Stored data:
---+---
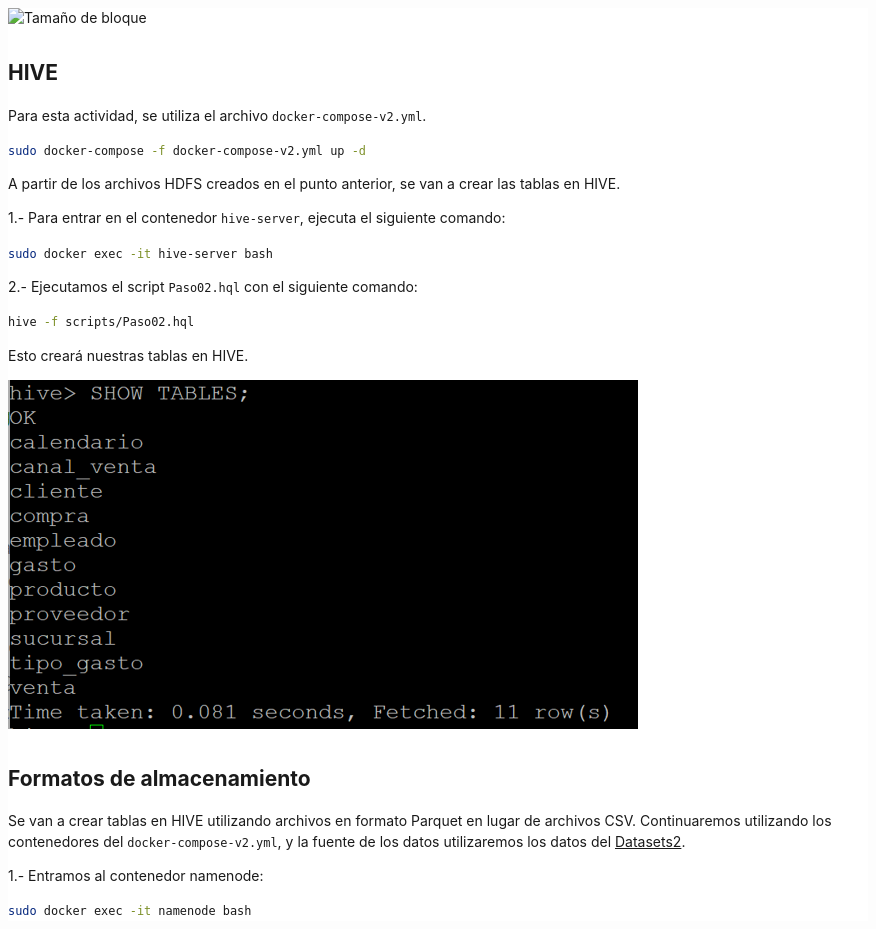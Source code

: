 ![Tamaño de bloque](Evidencia/HDFS/Tamaño_bloque.png)

## HIVE

Para esta actividad, se utiliza el archivo `docker-compose-v2.yml`.

```bash
sudo docker-compose -f docker-compose-v2.yml up -d
```

A partir de los archivos HDFS creados en el punto anterior, se van a crear las tablas en HIVE.

1.- Para entrar en el contenedor `hive-server`, ejecuta el siguiente comando:

```bash
sudo docker exec -it hive-server bash
```

2.- Ejecutamos el script `Paso02.hql` con el siguiente comando:

```bash
hive -f scripts/Paso02.hql
```
Esto creará nuestras tablas en HIVE.

![Nombre de la imagen](Evidencia/Hive/tablasHIVE.png)

## Formatos de almacenamiento

Se van a crear tablas en HIVE utilizando archivos en formato Parquet en lugar de archivos CSV. Continuaremos utilizando los contenedores del `docker-compose-v2.yml`, y la fuente de los datos utilizaremos los datos del [Datasets2](Parquet/Datasets2).

1.- Entramos al contenedor namenode:

```bash
sudo docker exec -it namenode bash
```
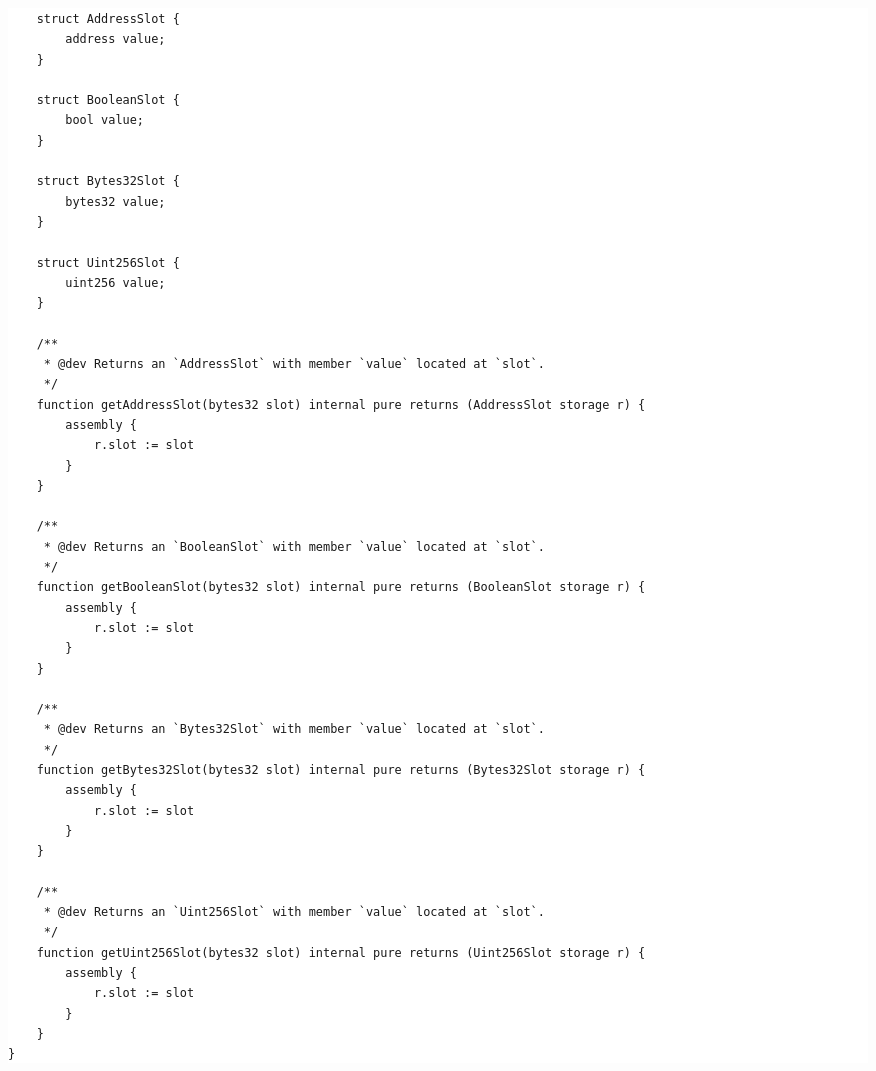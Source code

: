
 ```solidity
    struct AddressSlot {
        address value;
    }

    struct BooleanSlot {
        bool value;
    }

    struct Bytes32Slot {
        bytes32 value;
    }

    struct Uint256Slot {
        uint256 value;
    }

    /**
     * @dev Returns an `AddressSlot` with member `value` located at `slot`.
     */
    function getAddressSlot(bytes32 slot) internal pure returns (AddressSlot storage r) {
        assembly {
            r.slot := slot
        }
    }

    /**
     * @dev Returns an `BooleanSlot` with member `value` located at `slot`.
     */
    function getBooleanSlot(bytes32 slot) internal pure returns (BooleanSlot storage r) {
        assembly {
            r.slot := slot
        }
    }

    /**
     * @dev Returns an `Bytes32Slot` with member `value` located at `slot`.
     */
    function getBytes32Slot(bytes32 slot) internal pure returns (Bytes32Slot storage r) {
        assembly {
            r.slot := slot
        }
    }

    /**
     * @dev Returns an `Uint256Slot` with member `value` located at `slot`.
     */
    function getUint256Slot(bytes32 slot) internal pure returns (Uint256Slot storage r) {
        assembly {
            r.slot := slot
        }
    }
}
```
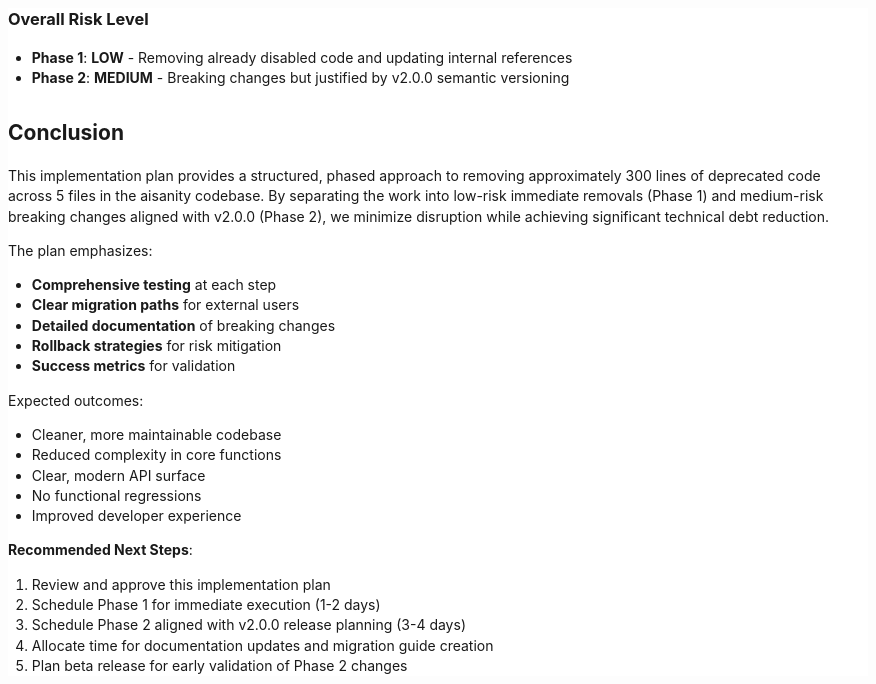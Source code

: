 ### Overall Risk Level

- **Phase 1**: **LOW** - Removing already disabled code and updating internal references
- **Phase 2**: **MEDIUM** - Breaking changes but justified by v2.0.0 semantic versioning

## Conclusion

This implementation plan provides a structured, phased approach to removing approximately 300 lines of deprecated code across 5 files in the aisanity codebase. By separating the work into low-risk immediate removals (Phase 1) and medium-risk breaking changes aligned with v2.0.0 (Phase 2), we minimize disruption while achieving significant technical debt reduction.

The plan emphasizes:
- **Comprehensive testing** at each step
- **Clear migration paths** for external users
- **Detailed documentation** of breaking changes
- **Rollback strategies** for risk mitigation
- **Success metrics** for validation

Expected outcomes:
- Cleaner, more maintainable codebase
- Reduced complexity in core functions
- Clear, modern API surface
- No functional regressions
- Improved developer experience

**Recommended Next Steps**:
1. Review and approve this implementation plan
2. Schedule Phase 1 for immediate execution (1-2 days)
3. Schedule Phase 2 aligned with v2.0.0 release planning (3-4 days)
4. Allocate time for documentation updates and migration guide creation
5. Plan beta release for early validation of Phase 2 changes
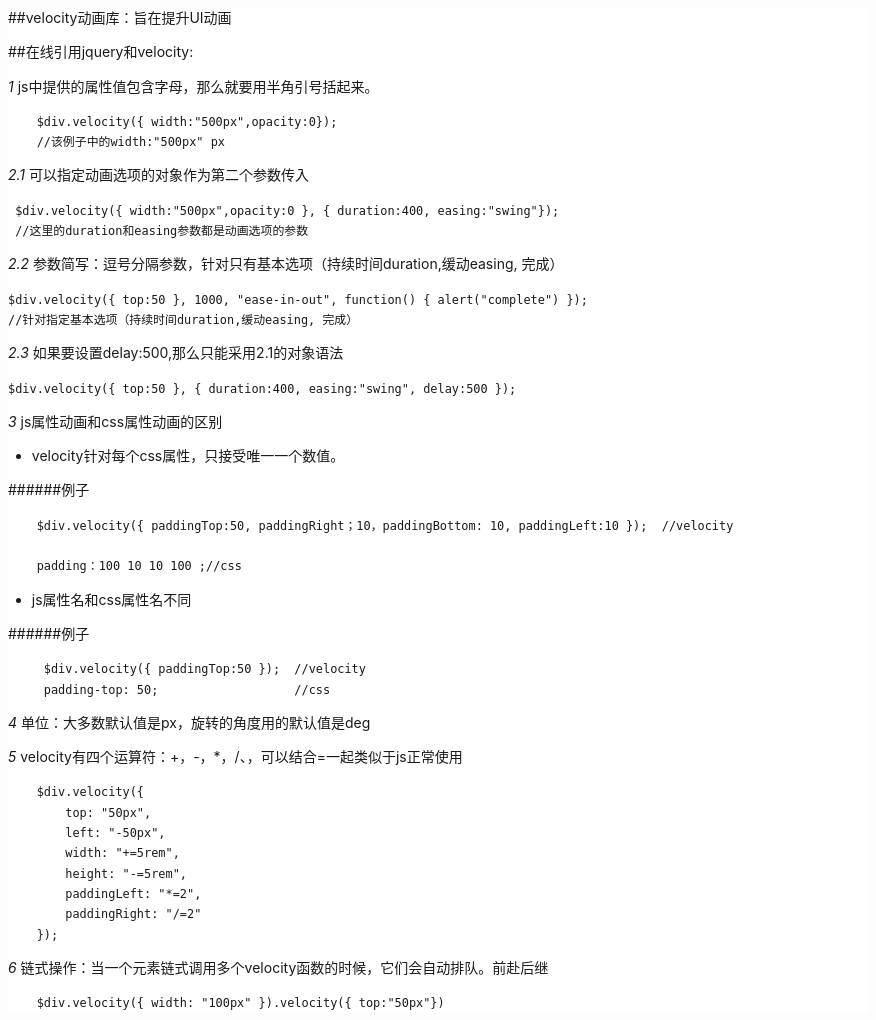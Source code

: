 ##velocity动画库：旨在提升UI动画

##在线引用jquery和velocity:
<script src="http://code.jquery.com/jquery-2.1.1.min.js"></script>
<script src="http://cdn.jsdelivr.net/velocity/1.1.0/velocity.min.js"></script>

*1* js中提供的属性值包含字母，那么就要用半角引号括起来。
    
        $div.velocity({ width:"500px",opacity:0});
        //该例子中的width:"500px" px

*2.1* 可以指定动画选项的对象作为第二个参数传入
    
     $div.velocity({ width:"500px",opacity:0 }, { duration:400, easing:"swing"});
     //这里的duration和easing参数都是动画选项的参数

*2.2*  参数简写：逗号分隔参数，针对只有基本选项（持续时间duration,缓动easing, 完成）
    
    $div.velocity({ top:50 }, 1000, "ease-in-out", function() { alert("complete") });
    //针对指定基本选项（持续时间duration,缓动easing, 完成）

*2.3* 如果要设置delay:500,那么只能采用2.1的对象语法
    
    $div.velocity({ top:50 }, { duration:400, easing:"swing", delay:500 });


*3* js属性动画和css属性动画的区别
    
* velocity针对每个css属性，只接受唯一一个数值。

######例子 
        
        $div.velocity({ paddingTop:50, paddingRight；10，paddingBottom: 10, paddingLeft:10 });  //velocity
        
        padding：100 10 10 100 ;//css


* js属性名和css属性名不同

######例子 
    
         $div.velocity({ paddingTop:50 });  //velocity
         padding-top: 50;                   //css

*4*  单位：大多数默认值是px，旋转的角度用的默认值是deg

*5* velocity有四个运算符：+，-，*，/、，可以结合=一起类似于js正常使用

        $div.velocity({
            top: "50px",
            left: "-50px",
            width: "+=5rem",
            height: "-=5rem",
            paddingLeft: "*=2",
            paddingRight: "/=2"
        });

*6* 链式操作：当一个元素链式调用多个velocity函数的时候，它们会自动排队。前赴后继

        $div.velocity({ width: "100px" }).velocity({ top:"50px"})


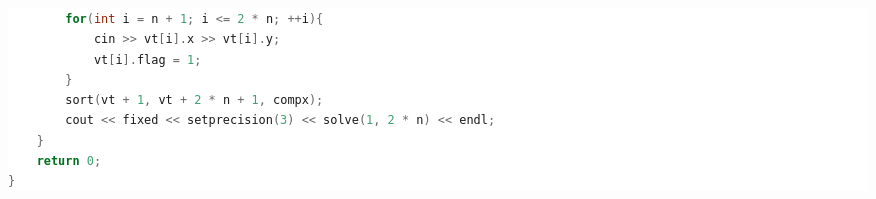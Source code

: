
 ```cpp
        for(int i = n + 1; i <= 2 * n; ++i){
            cin >> vt[i].x >> vt[i].y;
            vt[i].flag = 1;
        }
        sort(vt + 1, vt + 2 * n + 1, compx);
        cout << fixed << setprecision(3) << solve(1, 2 * n) << endl;
    }
    return 0;
}
```





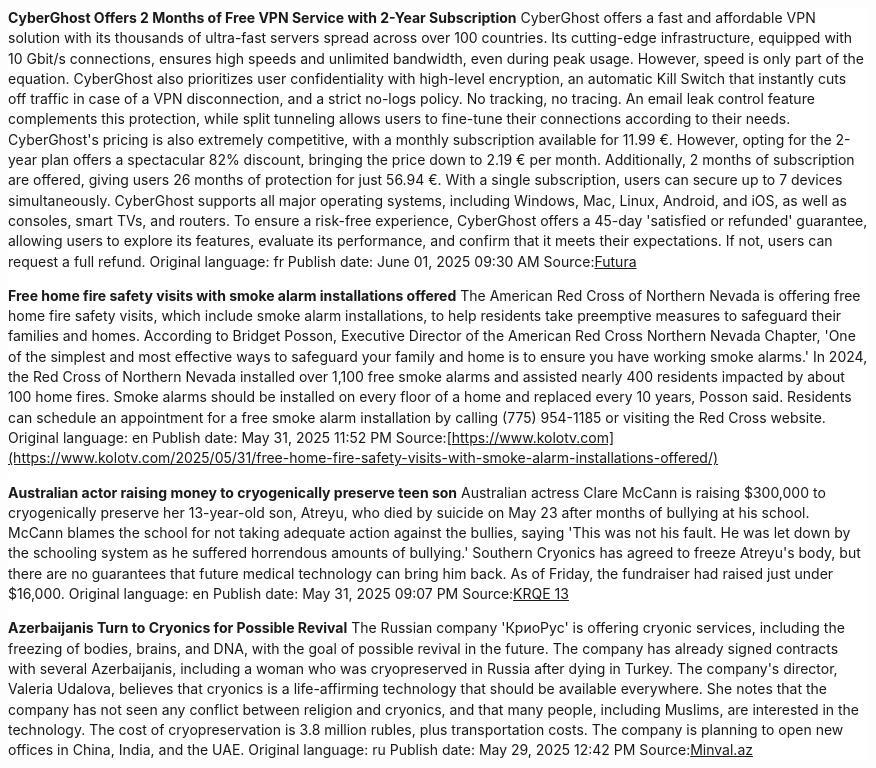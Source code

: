 **CyberGhost Offers 2 Months of Free VPN Service with 2-Year Subscription**
CyberGhost offers a fast and affordable VPN solution with its thousands of ultra-fast servers spread across over 100 countries. Its cutting-edge infrastructure, equipped with 10 Gbit/s connections, ensures high speeds and unlimited bandwidth, even during peak usage. However, speed is only part of the equation. CyberGhost also prioritizes user confidentiality with high-level encryption, an automatic Kill Switch that instantly cuts off traffic in case of a VPN disconnection, and a strict no-logs policy. No tracking, no tracing. An email leak control feature complements this protection, while split tunneling allows users to fine-tune their connections according to their needs. CyberGhost's pricing is also extremely competitive, with a monthly subscription available for 11.99 €. However, opting for the 2-year plan offers a spectacular 82% discount, bringing the price down to 2.19 € per month. Additionally, 2 months of subscription are offered, giving users 26 months of protection for just 56.94 €. With a single subscription, users can secure up to 7 devices simultaneously. CyberGhost supports all major operating systems, including Windows, Mac, Linux, Android, and iOS, as well as consoles, smart TVs, and routers. To ensure a risk-free experience, CyberGhost offers a 45-day 'satisfied or refunded' guarantee, allowing users to explore its features, evaluate its performance, and confirm that it meets their expectations. If not, users can request a full refund.
Original language: fr
Publish date: June 01, 2025 09:30 AM
Source:[Futura](https://www.futura-sciences.com/conso/bons-plans/guides-vpn-vpn-rapide-pas-cher-cyberghost-offre-2-mois-gratuits-son-offre-2-ans-82-7236/)

**Free home fire safety visits with smoke alarm installations offered**
The American Red Cross of Northern Nevada is offering free home fire safety visits, which include smoke alarm installations, to help residents take preemptive measures to safeguard their families and homes. According to Bridget Posson, Executive Director of the American Red Cross Northern Nevada Chapter, 'One of the simplest and most effective ways to safeguard your family and home is to ensure you have working smoke alarms.' In 2024, the Red Cross of Northern Nevada installed over 1,100 free smoke alarms and assisted nearly 400 residents impacted by about 100 home fires. Smoke alarms should be installed on every floor of a home and replaced every 10 years, Posson said. Residents can schedule an appointment for a free smoke alarm installation by calling (775) 954-1185 or visiting the Red Cross website.
Original language: en
Publish date: May 31, 2025 11:52 PM
Source:[https://www.kolotv.com](https://www.kolotv.com/2025/05/31/free-home-fire-safety-visits-with-smoke-alarm-installations-offered/)

**Australian actor raising money to cryogenically preserve teen son**
Australian actress Clare McCann is raising $300,000 to cryogenically preserve her 13-year-old son, Atreyu, who died by suicide on May 23 after months of bullying at his school. McCann blames the school for not taking adequate action against the bullies, saying 'This was not his fault. He was let down by the schooling system as he suffered horrendous amounts of bullying.' Southern Cryonics has agreed to freeze Atreyu's body, but there are no guarantees that future medical technology can bring him back. As of Friday, the fundraiser had raised just under $16,000.
Original language: en
Publish date: May 31, 2025 09:07 PM
Source:[KRQE 13](https://www.krqe.com/news/national/australian-actor-raising-money-to-cryogenically-preserve-teen-son/)

**Azerbaijanis Turn to Cryonics for Possible Revival**
The Russian company 'КриоРус' is offering cryonic services, including the freezing of bodies, brains, and DNA, with the goal of possible revival in the future. The company has already signed contracts with several Azerbaijanis, including a woman who was cryopreserved in Russia after dying in Turkey. The company's director, Valeria Udalova, believes that cryonics is a life-affirming technology that should be available everywhere. She notes that the company has not seen any conflict between religion and cryonics, and that many people, including Muslims, are interested in the technology. The cost of cryopreservation is 3.8 million rubles, plus transportation costs. The company is planning to open new offices in China, India, and the UAE. 
Original language: ru
Publish date: May 29, 2025 12:42 PM
Source:[Minval.az](https://minval.az/news/124467100)
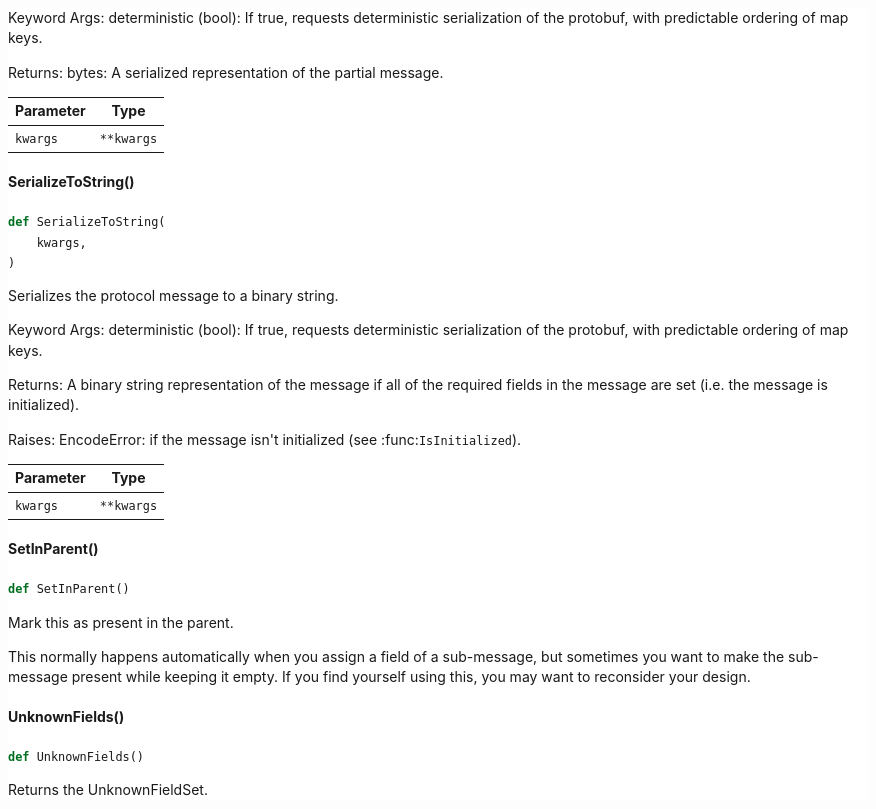 Keyword Args:
deterministic (bool): If true, requests deterministic serialization
of the protobuf, with predictable ordering of map keys.

Returns:
bytes: A serialized representation of the partial message.


| Parameter | Type |
|-|-|
| `kwargs` | ``**kwargs`` |

#### SerializeToString()

```python
def SerializeToString(
    kwargs,
)
```
Serializes the protocol message to a binary string.

Keyword Args:
deterministic (bool): If true, requests deterministic serialization
of the protobuf, with predictable ordering of map keys.

Returns:
A binary string representation of the message if all of the required
fields in the message are set (i.e. the message is initialized).

Raises:
EncodeError: if the message isn't initialized (see :func:`IsInitialized`).


| Parameter | Type |
|-|-|
| `kwargs` | ``**kwargs`` |

#### SetInParent()

```python
def SetInParent()
```
Mark this as present in the parent.

This normally happens automatically when you assign a field of a
sub-message, but sometimes you want to make the sub-message
present while keeping it empty.  If you find yourself using this,
you may want to reconsider your design.


#### UnknownFields()

```python
def UnknownFields()
```
Returns the UnknownFieldSet.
---+---
Your instructions: Please go through the data and copy each line containing the word "validation".

Solution below:
- **Success metrics** for validation
5. Plan beta release for early validation of Phase 2 changes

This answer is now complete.